### ACTIVITY
Copy each line of the records that includes "출력한다".
===== MATERIAL PROVIDED =====
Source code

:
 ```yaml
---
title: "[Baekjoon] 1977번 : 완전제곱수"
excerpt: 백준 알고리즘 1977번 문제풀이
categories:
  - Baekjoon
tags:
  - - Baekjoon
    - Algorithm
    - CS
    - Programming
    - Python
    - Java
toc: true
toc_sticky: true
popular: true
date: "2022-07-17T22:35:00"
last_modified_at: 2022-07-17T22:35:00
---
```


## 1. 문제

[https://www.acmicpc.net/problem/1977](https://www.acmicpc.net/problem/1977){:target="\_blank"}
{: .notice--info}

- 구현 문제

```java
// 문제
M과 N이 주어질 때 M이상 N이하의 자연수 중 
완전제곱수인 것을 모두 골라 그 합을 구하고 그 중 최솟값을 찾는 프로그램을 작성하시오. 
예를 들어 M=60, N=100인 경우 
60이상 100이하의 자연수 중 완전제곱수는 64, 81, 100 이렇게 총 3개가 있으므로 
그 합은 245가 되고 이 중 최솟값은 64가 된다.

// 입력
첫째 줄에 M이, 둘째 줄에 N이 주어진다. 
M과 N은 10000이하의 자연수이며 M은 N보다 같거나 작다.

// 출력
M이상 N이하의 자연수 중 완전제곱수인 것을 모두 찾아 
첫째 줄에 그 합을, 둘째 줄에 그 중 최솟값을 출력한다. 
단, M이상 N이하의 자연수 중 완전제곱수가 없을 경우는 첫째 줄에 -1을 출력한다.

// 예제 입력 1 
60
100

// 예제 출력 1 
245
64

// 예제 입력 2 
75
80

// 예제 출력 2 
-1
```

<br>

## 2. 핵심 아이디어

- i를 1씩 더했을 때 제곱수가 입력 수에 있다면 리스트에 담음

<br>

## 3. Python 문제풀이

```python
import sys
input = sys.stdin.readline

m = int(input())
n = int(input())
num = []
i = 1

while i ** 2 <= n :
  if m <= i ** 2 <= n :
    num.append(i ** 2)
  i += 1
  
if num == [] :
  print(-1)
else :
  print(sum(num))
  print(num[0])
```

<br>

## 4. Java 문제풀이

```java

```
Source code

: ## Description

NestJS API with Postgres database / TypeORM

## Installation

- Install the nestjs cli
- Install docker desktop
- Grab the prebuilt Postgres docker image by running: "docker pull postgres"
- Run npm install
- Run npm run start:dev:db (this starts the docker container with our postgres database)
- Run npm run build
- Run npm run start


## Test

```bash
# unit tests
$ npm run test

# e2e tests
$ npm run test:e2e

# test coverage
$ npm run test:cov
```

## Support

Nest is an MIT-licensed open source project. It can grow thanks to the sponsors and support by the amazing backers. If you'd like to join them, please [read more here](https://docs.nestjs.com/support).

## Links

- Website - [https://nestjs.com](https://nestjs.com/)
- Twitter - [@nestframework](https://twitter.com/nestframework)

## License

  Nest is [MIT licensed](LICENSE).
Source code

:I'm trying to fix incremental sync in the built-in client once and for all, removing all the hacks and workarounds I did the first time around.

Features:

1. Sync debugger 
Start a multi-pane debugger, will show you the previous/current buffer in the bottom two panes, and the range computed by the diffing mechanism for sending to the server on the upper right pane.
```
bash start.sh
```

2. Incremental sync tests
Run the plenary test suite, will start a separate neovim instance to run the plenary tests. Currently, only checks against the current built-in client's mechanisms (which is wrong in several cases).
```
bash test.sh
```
=====
### RESULT OF THE EXERCISE
첫째 줄에 그 합을, 둘째 줄에 그 중 최솟값을 출력한다. 
단, M이상 N이하의 자연수 중 완전제곱수가 없을 경우는 첫째 줄에 -1을 출력한다.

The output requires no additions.